Do You Get The Feeling You’re Being Watched?

Inner noise also comes from seeing ourselves through the eyes of others…or we believe we are being watched.


The presence of that other person suddenly influences our actions. Whether we thrive off attention or avoid it at all costs, this noise can stimulate or sabotage our ability to think and perform.


Connect With Meaning

In his book Finding Meaning, David Kessler builds on the Five Stages of Grief, adding a sixth, Meaning, which draws from Viktor Frankl’s work in Man’s Search for Meaning.


Kessler suggests that there is an experience of post-traumatic connection that occurs when we integrate loss into our story of being. We can apply this to anything that doesn’t turn out as we would choose. Things that radically change our reality and events that shift the trajectory of our lives.


Eventually, we will connect the dots between what we’ve been through and where we are going next.


Man’s Search For Meaning

Viktor Frankl was taken by the idea that even in the most unbearable circumstances, people can find a reason to keep going. He noticed that there is something that sustains us. Something that keeps us moving, even under the horrors he endured and observed in Nazi death camps during the Second World War.


Our decisions, our will to survive, and our desire to grow, develop, and learn becomes rooted in something meaningful. Even if we can’t consciously describe it.


Connection With Other People

Serenity is the safe connection with others. Are we unconditionally valued in our important relationships? Are we still accepted, even if we do or say something a bit stupid?


True Connection is Not a Transaction

A genuine connection is not transactional. It’s not pay off and trade-off, where we say, “do this for me, and I’ll do that for you”.


Serenity is surrender, shaped around letting go. It’s about allowing the flow to happen even when we can’t control or predict it.


Serenity isn’t certainty. It’s being ok with uncertainty. Serenity isn’t having enough. It’s peace with the fact you will never have enough. Serenity isn’t balancing. It’s allowing life to be lopsided.


Practising Serenity

We are not looking for a destination. It’s not about perfection. We aren’t seeking guarantees, certainties, and promised results.


The practices related to serenity are personal. They are about surrender, observation, awareness, and response-ability.


Serenity is about allowing ourselves space and permission to notice what we notice.


Practise The Art of Noticing

We practise serenity when we pause to notice what’s alive in the world around us. When we look up and allow ourselves to be here now. No judgement, just acceptance and a spirit of play, exploration, and curiosity. It’s about seeing where the mind wanders, what we see there, and what we notice about the metaphorical thorn we’ve caught our sleeve on.


Take an Alternative View

Play with alternative ways of doing, thinking, and responding. We can gently scrutinise assumptions, actions, and choices. This helps us know whether or not they’re still helpful for us.
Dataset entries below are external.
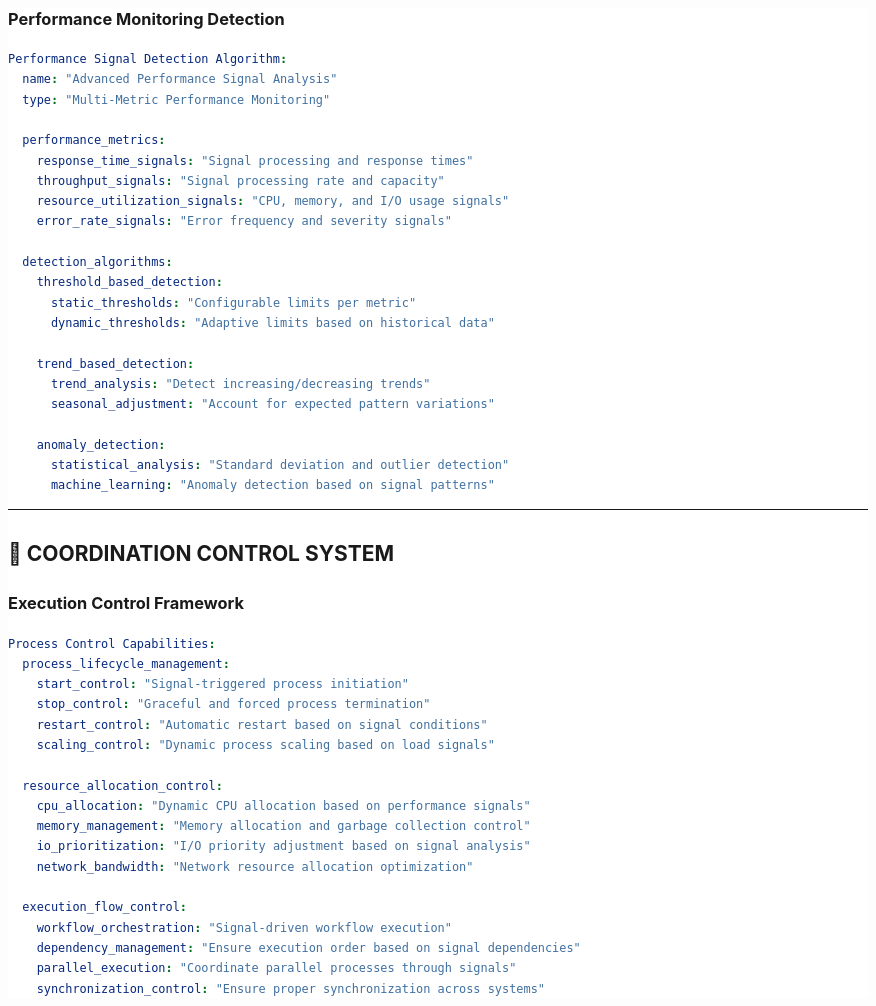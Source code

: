 ### **Performance Monitoring Detection**
```yaml
Performance Signal Detection Algorithm:
  name: "Advanced Performance Signal Analysis"
  type: "Multi-Metric Performance Monitoring"
  
  performance_metrics:
    response_time_signals: "Signal processing and response times"
    throughput_signals: "Signal processing rate and capacity"
    resource_utilization_signals: "CPU, memory, and I/O usage signals"
    error_rate_signals: "Error frequency and severity signals"
    
  detection_algorithms:
    threshold_based_detection:
      static_thresholds: "Configurable limits per metric"
      dynamic_thresholds: "Adaptive limits based on historical data"
      
    trend_based_detection:
      trend_analysis: "Detect increasing/decreasing trends"
      seasonal_adjustment: "Account for expected pattern variations"
      
    anomaly_detection:
      statistical_analysis: "Standard deviation and outlier detection"
      machine_learning: "Anomaly detection based on signal patterns"
```

---

## 🔄 **COORDINATION CONTROL SYSTEM**

### **Execution Control Framework**
```yaml
Process Control Capabilities:
  process_lifecycle_management:
    start_control: "Signal-triggered process initiation"
    stop_control: "Graceful and forced process termination"
    restart_control: "Automatic restart based on signal conditions"
    scaling_control: "Dynamic process scaling based on load signals"
    
  resource_allocation_control:
    cpu_allocation: "Dynamic CPU allocation based on performance signals"
    memory_management: "Memory allocation and garbage collection control"
    io_prioritization: "I/O priority adjustment based on signal analysis"
    network_bandwidth: "Network resource allocation optimization"
    
  execution_flow_control:
    workflow_orchestration: "Signal-driven workflow execution"
    dependency_management: "Ensure execution order based on signal dependencies"
    parallel_execution: "Coordinate parallel processes through signals"
    synchronization_control: "Ensure proper synchronization across systems"
```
Serenity is about being at peace with the choices we make. This requires us to live from a place of intention rather than drift.


Accept and Invite Play

Serenity grows in the space we make for play and spontaneity.


Sometimes play might beckon us in. Do we shut the door and walk away? Maybe we dismiss it by saying, “yes, I should do more of that kind of thing…one day”. Or do we surrender to it and say, “OK, it looks like this is happening now; let’s see where this leads”?


The screenshot from the spontaneous playtime in The Haven co-work session I mentioned in the episode
Share What You Notice

Serenity emerges when we have an outlet to share the stuff that makes us weird. We encounter, observe, and hold the world in unique ways.


We experience serenity through the safety of sharing what we notice. This often starts within us.


It is a muscle we can train. So that even when other people look at us blankly, we can enjoy the weird and wonderful perspective we have on the world. We can learn to stop taking differences as insults and embrace them instead.